2.9. Analytical Assays for Fibronectin, Procollagen I, and Hyaluronan in Human Fibroblasts

Human dermal fibroblast cells (890510-01F ATIT) were seeded at 5 × 10⁵ cells/well in a 6-well microplate. Once the cells had adhered, the medium was replaced with DMEM medium devoid of fetal bovine serum. Simultaneously, the sample was added, and the cells were incubated for 2 days at 37 °C in a humidified atmosphere consisting of 95% air and 5% CO₂. The supernatant was subsequently collected and used to detect fibronectin, procollagen I, and hyaluronan levels quantitatively through an enzyme-linked immunosorbent assay (R&D systems, Minneapolis, MN, USA). We measured the absorbance value at a wavelength of 450 nm with a microplate reader, plotted it against a standard curve of known concentrations and their respective absorbance, and calculated the concentration of the sample. The negative control group (NC) was cultured in DMEM medium, the positive control group (PC) was treated with 5% fetal bovine serum, and all samples were analyzed in triplicate.
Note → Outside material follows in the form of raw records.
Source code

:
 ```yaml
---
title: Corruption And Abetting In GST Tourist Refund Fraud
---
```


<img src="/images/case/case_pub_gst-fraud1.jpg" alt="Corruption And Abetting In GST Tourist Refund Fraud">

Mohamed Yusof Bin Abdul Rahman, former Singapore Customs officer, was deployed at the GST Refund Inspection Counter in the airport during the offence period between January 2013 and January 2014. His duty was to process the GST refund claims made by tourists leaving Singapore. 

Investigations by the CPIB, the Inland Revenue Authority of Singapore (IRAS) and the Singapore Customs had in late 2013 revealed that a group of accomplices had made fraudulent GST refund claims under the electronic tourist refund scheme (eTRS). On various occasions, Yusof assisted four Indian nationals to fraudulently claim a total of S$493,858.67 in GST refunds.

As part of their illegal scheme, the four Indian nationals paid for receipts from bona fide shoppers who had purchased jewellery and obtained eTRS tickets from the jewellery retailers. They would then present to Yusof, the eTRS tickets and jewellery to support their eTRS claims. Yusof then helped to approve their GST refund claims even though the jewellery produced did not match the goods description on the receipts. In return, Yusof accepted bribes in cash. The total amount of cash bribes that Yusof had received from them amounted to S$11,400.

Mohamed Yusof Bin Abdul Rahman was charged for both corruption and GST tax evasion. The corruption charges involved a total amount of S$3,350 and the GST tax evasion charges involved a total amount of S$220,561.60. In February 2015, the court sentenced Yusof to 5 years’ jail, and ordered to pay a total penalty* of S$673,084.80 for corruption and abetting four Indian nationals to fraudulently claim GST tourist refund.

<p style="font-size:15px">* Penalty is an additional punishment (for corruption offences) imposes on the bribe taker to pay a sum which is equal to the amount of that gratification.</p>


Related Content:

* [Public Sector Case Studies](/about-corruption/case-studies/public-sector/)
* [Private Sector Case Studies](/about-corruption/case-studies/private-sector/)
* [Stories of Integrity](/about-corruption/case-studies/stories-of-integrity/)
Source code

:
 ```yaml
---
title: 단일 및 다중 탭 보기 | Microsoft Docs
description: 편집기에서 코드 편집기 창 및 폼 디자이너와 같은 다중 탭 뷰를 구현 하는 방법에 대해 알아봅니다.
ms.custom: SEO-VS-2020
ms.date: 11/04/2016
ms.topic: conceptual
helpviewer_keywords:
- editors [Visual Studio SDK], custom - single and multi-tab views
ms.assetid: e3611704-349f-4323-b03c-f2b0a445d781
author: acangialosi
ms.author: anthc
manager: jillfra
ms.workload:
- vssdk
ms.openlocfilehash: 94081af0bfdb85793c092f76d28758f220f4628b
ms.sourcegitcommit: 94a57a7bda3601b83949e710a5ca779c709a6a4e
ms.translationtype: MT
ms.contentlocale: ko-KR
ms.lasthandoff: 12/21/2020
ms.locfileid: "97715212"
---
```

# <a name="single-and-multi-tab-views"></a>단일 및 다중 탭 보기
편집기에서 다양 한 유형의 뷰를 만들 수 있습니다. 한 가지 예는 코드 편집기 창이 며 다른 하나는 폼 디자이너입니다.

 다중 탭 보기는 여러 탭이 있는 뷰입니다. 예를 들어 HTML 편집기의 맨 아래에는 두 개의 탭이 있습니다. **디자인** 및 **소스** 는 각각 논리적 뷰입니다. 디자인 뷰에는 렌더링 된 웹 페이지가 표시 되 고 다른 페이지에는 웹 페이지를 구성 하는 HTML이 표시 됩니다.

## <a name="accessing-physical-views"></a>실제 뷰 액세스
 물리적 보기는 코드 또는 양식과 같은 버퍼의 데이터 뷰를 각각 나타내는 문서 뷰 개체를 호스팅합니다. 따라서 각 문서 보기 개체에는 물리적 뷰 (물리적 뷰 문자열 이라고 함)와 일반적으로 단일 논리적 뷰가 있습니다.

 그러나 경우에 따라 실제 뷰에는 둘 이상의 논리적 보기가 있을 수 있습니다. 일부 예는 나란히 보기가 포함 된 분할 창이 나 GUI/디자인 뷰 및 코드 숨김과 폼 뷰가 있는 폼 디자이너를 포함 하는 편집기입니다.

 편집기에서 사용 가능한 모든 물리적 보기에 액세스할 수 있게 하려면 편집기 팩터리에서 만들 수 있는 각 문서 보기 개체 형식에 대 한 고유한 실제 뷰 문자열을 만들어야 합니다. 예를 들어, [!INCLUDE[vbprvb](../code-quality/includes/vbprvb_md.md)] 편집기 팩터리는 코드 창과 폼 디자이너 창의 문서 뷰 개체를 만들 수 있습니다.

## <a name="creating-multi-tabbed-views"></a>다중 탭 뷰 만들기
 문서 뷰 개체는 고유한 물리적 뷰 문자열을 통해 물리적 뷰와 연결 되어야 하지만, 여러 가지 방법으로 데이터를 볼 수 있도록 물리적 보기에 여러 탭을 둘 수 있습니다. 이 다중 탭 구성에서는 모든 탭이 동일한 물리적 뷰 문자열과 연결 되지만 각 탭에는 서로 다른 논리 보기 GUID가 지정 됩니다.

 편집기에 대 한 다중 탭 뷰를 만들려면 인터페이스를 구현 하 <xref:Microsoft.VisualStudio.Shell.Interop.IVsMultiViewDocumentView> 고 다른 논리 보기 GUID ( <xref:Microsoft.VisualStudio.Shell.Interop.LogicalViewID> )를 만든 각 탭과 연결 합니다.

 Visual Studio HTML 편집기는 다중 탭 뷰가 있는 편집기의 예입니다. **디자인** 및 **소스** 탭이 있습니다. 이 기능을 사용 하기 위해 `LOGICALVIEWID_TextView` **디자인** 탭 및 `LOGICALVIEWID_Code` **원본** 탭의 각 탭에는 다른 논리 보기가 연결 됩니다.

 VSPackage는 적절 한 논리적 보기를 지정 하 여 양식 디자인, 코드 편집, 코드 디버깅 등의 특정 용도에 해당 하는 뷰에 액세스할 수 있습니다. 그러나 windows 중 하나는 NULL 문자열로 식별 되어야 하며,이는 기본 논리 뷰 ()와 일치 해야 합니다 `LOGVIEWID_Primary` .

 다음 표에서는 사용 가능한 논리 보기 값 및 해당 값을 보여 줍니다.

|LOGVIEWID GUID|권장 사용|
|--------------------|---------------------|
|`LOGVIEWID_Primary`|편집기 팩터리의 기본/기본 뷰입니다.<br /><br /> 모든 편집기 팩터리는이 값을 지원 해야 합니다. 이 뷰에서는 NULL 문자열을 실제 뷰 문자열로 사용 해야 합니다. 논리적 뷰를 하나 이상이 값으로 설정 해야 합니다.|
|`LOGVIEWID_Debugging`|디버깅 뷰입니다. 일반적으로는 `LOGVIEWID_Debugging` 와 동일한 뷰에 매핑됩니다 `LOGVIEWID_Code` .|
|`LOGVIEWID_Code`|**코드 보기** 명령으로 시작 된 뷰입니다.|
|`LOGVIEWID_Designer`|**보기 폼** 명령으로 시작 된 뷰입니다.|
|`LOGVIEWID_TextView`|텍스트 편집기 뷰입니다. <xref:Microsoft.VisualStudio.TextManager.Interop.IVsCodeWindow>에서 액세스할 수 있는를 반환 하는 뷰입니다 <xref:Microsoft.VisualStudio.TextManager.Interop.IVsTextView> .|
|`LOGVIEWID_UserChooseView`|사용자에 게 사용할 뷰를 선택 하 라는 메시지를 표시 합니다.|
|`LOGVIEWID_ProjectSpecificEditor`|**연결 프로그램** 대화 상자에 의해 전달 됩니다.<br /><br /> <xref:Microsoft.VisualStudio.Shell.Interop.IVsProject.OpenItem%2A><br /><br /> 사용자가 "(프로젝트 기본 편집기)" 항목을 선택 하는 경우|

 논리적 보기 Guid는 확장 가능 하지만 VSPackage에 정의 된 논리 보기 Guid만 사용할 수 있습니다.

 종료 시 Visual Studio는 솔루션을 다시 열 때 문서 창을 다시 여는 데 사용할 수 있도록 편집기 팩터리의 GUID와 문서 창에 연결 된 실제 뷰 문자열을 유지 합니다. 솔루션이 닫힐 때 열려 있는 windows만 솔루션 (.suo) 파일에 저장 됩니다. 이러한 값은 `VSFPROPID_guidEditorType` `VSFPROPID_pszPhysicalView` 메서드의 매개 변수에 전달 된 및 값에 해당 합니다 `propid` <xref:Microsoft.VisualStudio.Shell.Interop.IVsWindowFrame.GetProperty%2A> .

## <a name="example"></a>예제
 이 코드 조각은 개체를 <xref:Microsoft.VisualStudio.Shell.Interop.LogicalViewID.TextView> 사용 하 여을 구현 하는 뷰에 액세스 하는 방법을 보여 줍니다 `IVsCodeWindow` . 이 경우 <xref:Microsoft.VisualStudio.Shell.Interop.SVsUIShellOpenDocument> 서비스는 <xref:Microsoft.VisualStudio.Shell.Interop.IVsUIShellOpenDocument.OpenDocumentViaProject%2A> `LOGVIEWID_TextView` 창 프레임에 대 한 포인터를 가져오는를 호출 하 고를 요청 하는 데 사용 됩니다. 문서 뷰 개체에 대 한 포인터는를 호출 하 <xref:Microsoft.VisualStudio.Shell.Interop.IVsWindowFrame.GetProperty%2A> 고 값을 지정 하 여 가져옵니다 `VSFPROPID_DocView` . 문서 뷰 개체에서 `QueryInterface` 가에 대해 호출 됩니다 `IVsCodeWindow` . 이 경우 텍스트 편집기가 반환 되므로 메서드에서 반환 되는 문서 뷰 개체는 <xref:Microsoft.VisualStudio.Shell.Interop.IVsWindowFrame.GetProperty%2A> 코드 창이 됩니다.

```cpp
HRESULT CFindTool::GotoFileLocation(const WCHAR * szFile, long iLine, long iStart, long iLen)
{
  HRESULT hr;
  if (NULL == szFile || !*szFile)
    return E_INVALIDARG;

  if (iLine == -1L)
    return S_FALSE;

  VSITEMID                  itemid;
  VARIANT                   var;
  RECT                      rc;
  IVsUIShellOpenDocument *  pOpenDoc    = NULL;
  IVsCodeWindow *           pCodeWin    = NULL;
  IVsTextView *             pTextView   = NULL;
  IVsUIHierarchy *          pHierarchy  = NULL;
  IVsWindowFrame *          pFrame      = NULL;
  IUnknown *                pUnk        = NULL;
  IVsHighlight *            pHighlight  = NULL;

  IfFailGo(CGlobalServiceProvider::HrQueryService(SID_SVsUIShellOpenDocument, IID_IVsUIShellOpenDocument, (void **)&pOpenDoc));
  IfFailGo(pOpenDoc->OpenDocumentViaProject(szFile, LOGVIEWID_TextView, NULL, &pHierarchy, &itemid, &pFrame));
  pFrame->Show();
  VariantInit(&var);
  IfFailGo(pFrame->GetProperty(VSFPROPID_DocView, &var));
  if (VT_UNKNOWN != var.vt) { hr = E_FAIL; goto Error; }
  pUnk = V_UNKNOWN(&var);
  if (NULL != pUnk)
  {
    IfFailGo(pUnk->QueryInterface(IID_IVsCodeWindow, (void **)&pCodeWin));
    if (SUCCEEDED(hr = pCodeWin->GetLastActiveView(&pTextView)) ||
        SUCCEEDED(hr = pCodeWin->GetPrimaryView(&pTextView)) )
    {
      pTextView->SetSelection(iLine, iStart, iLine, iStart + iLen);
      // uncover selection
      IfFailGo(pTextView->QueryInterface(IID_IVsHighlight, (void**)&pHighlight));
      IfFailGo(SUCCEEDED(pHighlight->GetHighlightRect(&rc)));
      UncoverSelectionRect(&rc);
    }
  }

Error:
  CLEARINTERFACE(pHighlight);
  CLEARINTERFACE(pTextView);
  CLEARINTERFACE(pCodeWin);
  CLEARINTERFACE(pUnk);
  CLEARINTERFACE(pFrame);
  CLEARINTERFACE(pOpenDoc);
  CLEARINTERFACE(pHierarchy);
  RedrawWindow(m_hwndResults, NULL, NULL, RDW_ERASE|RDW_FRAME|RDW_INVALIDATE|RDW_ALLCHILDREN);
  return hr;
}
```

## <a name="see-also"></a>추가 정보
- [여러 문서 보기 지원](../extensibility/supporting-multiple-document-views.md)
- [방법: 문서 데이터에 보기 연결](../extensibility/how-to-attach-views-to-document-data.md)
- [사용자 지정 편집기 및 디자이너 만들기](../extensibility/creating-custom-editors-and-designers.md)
2.10. Statistical Analysis of Data

The statistical analysis in this study was performed using SAS software (Statistical Analysis System, SAS; Version 9.4 TSIM5, SAS Institute Inc., Cary, NC, USA). The mean ± standard error (mean ± SEM) was used to present the values of the experimental results. To identify differences between groups, the experimental data were analyzed using one-way analysis of variance (one-way ANOVA) and compared using Duncan’s multiple range test.